Mantas and Dragons in Komodo
I had spent the last few months on Gili Trawangan, a backpackers’ paradise east of Bali, working as a scuba diving instructor. Life moved to the ebb and flow of the tides, the patter of feet on the sand and boats splashing through the water.
The diving: Flores Dive Centre
The dive sites: Manta Point and others
The reading: Kon-Tiki, Thor Heyerdahl
Next time: Liang Bua, Flores (home of Homo floresiensis)
Time to leave
The time had come to leave. A job in the Caribbean was calling and I wanted to explore the more rugged parts of Indonesia. Thor Heyerdahl’s fanciful adventure in Kon-Tiki had left me with plans for a wild adventure involving the Solomon Islands, French Polynesia and onwards to Easter Island: all I knew was that I had to head west.
I booked a flight, certified my final dive group, hunted for the pair of shoes I had last worn a month ago, packed my bag, took the boat to Bali and – still with no shoes – boarded a tiny aeroplane to Komodo.
I had that familiar strange sense of departure as I flew over the Gili Islands. The sea melted directly into a sky such a deep blue that the clouds seemed to be bobbing on the waves, the deep green mountains dripping from the sun. It was thrilling to be flying above the maps I had been studying for so long.

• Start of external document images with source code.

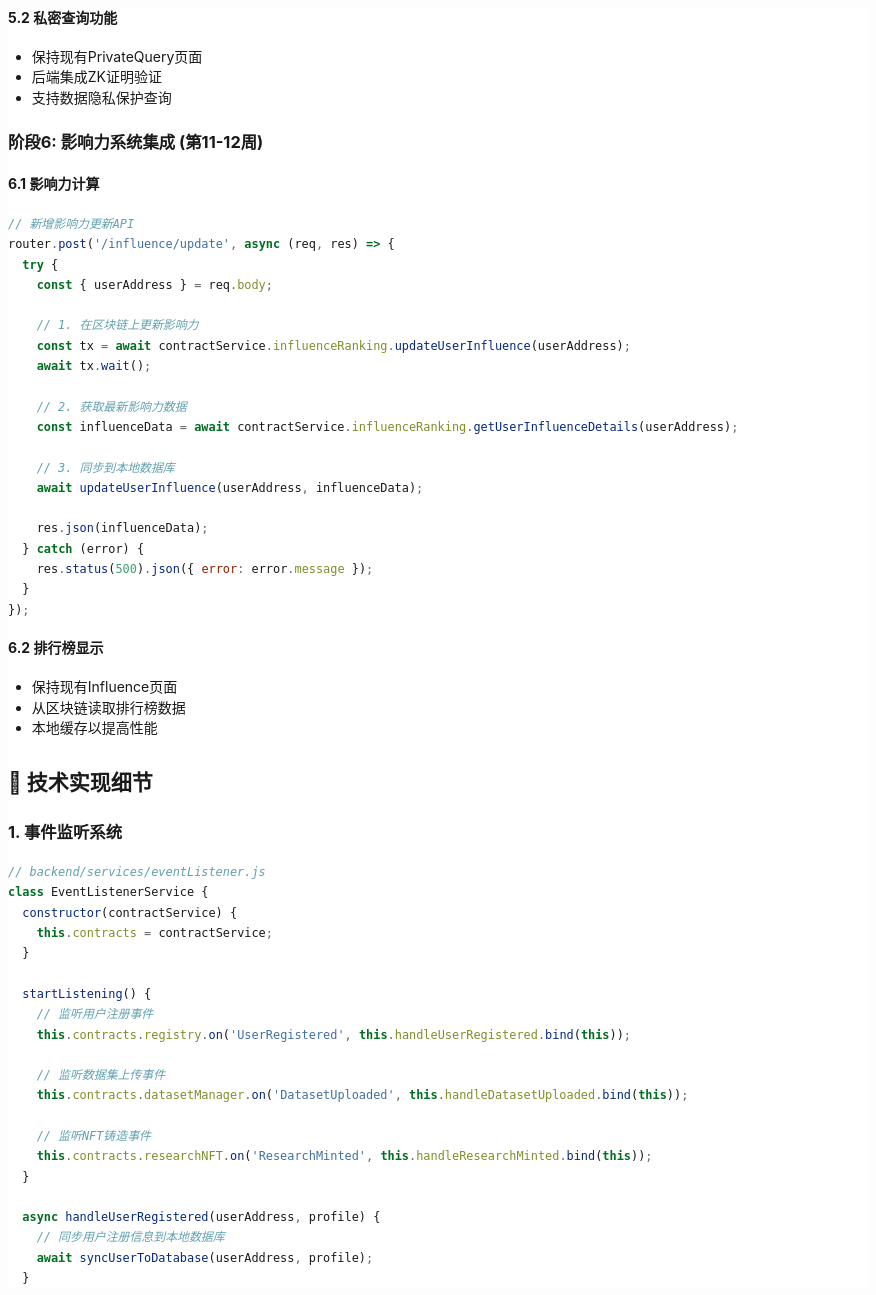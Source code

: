 #### 5.2 私密查询功能
- 保持现有PrivateQuery页面
- 后端集成ZK证明验证
- 支持数据隐私保护查询

### 阶段6: 影响力系统集成 (第11-12周)

#### 6.1 影响力计算
```javascript
// 新增影响力更新API
router.post('/influence/update', async (req, res) => {
  try {
    const { userAddress } = req.body;

    // 1. 在区块链上更新影响力
    const tx = await contractService.influenceRanking.updateUserInfluence(userAddress);
    await tx.wait();

    // 2. 获取最新影响力数据
    const influenceData = await contractService.influenceRanking.getUserInfluenceDetails(userAddress);

    // 3. 同步到本地数据库
    await updateUserInfluence(userAddress, influenceData);

    res.json(influenceData);
  } catch (error) {
    res.status(500).json({ error: error.message });
  }
});
```

#### 6.2 排行榜显示
- 保持现有Influence页面
- 从区块链读取排行榜数据
- 本地缓存以提高性能

## 🔧 技术实现细节

### 1. 事件监听系统
```javascript
// backend/services/eventListener.js
class EventListenerService {
  constructor(contractService) {
    this.contracts = contractService;
  }

  startListening() {
    // 监听用户注册事件
    this.contracts.registry.on('UserRegistered', this.handleUserRegistered.bind(this));

    // 监听数据集上传事件
    this.contracts.datasetManager.on('DatasetUploaded', this.handleDatasetUploaded.bind(this));

    // 监听NFT铸造事件
    this.contracts.researchNFT.on('ResearchMinted', this.handleResearchMinted.bind(this));
  }

  async handleUserRegistered(userAddress, profile) {
    // 同步用户注册信息到本地数据库
    await syncUserToDatabase(userAddress, profile);
  }

```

Take the diving, forget the lizards
Labuan Bajo, the closest port town on Flores island to Komodo National Park, is a typical Indonesian outpost. The main street is lined with dive centres, bookended by a vibrant seafood market and grubby container port. The diving with Flores Dive Centre was superlative: majestic manta rays and lush, pristine soft coral.
One dive at Manta Point ranks among my best ever. We descended to 12m in a racing current and were swept at exhilarating speeds over a rubble bottom as graceful manta rays materialised from the blue, circling us before they disappeared again. Marine conservation would be an easier task if only more people experienced the unforgettable thrill of a manta flying overhead.
Komodo island was rather disappointing, little more than the typical tired Indonesian tourist trap. A disinterested ranger took us on a short walk through the island but the only dragons we saw were lounging in the shade under the chef’s hut by the gift shop. These squat, powerful lizards were fierce and prehistoric but it was miserable to see them brought low.
Sadly I didn’t have time to ride to nearby Liang Bua, where the Homo floresiensis fossils were discovered in 2003, or to visit Mount Tambora, the volcano which erupted 200 years ago and hid the sun from Europe for an entire year. Next time!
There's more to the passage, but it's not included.